AVAILABLE DATA:

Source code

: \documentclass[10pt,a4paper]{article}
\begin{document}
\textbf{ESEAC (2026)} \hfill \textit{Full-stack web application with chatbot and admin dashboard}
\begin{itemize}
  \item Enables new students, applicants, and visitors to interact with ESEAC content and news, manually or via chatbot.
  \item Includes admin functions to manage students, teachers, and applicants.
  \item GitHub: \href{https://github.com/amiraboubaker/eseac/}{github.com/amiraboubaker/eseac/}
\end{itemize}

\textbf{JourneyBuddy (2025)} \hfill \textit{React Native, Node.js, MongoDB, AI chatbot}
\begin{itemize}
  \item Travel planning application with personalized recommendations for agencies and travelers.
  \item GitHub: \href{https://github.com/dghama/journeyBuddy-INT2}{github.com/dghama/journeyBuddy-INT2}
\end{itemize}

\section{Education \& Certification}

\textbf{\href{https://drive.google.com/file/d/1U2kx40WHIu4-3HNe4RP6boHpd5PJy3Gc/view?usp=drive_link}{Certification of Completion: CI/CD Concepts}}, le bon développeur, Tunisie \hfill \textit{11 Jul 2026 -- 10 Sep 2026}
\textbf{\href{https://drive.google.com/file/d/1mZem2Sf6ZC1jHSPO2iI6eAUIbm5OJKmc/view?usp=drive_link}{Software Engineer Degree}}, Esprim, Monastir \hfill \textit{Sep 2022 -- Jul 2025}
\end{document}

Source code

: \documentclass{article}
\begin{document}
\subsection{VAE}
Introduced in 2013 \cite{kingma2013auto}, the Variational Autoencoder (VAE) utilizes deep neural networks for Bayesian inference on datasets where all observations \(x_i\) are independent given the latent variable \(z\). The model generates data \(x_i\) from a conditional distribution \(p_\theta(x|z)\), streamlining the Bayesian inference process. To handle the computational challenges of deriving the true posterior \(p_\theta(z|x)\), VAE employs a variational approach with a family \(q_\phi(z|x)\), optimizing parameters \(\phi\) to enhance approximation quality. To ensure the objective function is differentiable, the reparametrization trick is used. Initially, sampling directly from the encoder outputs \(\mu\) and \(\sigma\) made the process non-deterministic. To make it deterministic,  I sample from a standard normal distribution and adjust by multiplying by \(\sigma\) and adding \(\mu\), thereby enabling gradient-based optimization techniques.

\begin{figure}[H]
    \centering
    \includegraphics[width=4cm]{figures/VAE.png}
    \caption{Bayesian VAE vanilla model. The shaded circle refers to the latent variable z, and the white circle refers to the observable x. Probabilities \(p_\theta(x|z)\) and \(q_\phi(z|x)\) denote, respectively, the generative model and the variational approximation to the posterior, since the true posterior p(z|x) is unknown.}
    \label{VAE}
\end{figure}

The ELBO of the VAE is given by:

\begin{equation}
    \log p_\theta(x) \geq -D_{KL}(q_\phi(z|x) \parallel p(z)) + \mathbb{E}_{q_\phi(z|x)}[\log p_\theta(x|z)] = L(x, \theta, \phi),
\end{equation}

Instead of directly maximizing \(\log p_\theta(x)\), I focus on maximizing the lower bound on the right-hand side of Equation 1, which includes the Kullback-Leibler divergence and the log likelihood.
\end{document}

==

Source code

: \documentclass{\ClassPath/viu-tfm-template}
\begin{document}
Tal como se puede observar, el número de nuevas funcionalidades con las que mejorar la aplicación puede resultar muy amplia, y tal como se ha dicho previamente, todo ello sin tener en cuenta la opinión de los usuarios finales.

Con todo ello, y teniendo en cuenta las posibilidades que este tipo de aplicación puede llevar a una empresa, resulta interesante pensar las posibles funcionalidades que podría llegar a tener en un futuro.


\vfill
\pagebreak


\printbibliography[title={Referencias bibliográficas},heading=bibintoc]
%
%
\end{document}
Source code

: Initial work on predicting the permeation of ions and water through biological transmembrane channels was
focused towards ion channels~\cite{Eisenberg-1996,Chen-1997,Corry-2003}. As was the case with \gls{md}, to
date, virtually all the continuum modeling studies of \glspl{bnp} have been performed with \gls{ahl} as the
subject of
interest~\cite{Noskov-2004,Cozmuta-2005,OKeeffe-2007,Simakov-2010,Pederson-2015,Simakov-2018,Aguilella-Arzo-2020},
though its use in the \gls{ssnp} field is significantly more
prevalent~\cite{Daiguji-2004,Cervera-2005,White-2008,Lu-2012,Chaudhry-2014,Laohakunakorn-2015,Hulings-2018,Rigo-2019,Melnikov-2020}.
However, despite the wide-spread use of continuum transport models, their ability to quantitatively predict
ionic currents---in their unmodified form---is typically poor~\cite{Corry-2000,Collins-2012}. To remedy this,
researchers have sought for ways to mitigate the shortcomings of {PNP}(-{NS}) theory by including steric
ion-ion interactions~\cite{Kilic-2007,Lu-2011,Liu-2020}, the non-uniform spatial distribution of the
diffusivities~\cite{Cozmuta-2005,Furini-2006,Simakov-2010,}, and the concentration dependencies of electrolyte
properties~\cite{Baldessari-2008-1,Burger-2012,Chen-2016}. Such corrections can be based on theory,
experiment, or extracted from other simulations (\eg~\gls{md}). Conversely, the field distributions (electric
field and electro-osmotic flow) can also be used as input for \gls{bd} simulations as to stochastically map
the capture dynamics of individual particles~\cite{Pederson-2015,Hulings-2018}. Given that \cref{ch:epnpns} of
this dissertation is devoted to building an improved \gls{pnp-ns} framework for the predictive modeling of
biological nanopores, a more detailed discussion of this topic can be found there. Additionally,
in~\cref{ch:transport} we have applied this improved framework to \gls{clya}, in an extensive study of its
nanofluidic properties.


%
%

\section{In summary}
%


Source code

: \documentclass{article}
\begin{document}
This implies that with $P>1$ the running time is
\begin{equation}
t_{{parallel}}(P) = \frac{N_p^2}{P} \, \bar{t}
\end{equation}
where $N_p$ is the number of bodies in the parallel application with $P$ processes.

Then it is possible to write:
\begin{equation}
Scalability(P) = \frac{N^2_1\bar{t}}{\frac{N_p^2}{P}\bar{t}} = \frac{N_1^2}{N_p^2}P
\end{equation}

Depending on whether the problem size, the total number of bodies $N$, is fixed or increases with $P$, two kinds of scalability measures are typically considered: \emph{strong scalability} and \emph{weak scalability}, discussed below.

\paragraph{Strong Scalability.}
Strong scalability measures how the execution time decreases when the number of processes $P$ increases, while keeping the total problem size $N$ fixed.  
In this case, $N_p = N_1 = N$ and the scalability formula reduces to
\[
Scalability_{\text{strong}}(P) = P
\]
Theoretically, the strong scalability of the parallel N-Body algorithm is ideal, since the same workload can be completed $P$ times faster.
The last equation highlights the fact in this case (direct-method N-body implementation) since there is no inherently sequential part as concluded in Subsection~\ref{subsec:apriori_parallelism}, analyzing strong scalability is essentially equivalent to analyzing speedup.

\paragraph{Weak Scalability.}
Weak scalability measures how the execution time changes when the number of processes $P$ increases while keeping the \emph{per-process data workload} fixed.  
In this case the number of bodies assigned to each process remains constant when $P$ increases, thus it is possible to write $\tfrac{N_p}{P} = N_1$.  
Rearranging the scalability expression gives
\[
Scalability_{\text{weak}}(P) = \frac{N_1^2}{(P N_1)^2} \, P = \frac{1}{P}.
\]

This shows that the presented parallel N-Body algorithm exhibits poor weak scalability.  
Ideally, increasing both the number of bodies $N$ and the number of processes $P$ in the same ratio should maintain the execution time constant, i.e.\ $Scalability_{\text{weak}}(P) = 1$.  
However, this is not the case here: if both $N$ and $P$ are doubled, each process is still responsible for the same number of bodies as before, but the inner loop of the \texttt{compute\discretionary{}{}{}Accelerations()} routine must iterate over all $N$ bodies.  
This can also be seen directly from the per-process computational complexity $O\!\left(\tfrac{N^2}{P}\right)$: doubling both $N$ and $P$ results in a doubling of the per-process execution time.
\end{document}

==

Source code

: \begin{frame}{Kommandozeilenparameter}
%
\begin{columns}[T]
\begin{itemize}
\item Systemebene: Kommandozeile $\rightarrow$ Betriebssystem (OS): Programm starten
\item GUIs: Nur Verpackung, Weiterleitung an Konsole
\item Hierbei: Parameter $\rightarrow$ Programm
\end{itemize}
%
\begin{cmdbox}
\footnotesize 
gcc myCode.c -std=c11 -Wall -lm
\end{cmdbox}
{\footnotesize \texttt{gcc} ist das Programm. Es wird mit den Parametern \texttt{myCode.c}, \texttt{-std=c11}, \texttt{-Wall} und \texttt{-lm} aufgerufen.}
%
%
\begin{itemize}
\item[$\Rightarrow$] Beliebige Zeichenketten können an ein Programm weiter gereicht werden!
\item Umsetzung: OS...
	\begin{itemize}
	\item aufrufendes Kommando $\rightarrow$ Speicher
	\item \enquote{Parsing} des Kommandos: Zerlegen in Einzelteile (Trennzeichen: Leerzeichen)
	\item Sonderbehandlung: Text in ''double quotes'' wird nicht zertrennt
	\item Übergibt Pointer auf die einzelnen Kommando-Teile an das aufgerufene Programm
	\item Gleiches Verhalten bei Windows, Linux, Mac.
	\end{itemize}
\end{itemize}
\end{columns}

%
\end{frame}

BRIEF: Review the entries above and return every line where "tfrac" appears.

RESPONSE BOX:
In this case the number of bodies assigned to each process remains constant when $P$ increases, thus it is possible to write $\tfrac{N_p}{P} = N_1$.  
This can also be seen directly from the per-process computational complexity $O\!\left(\tfrac{N^2}{P}\right)$: doubling both $N$ and $P$ results in a doubling of the per-process execution time.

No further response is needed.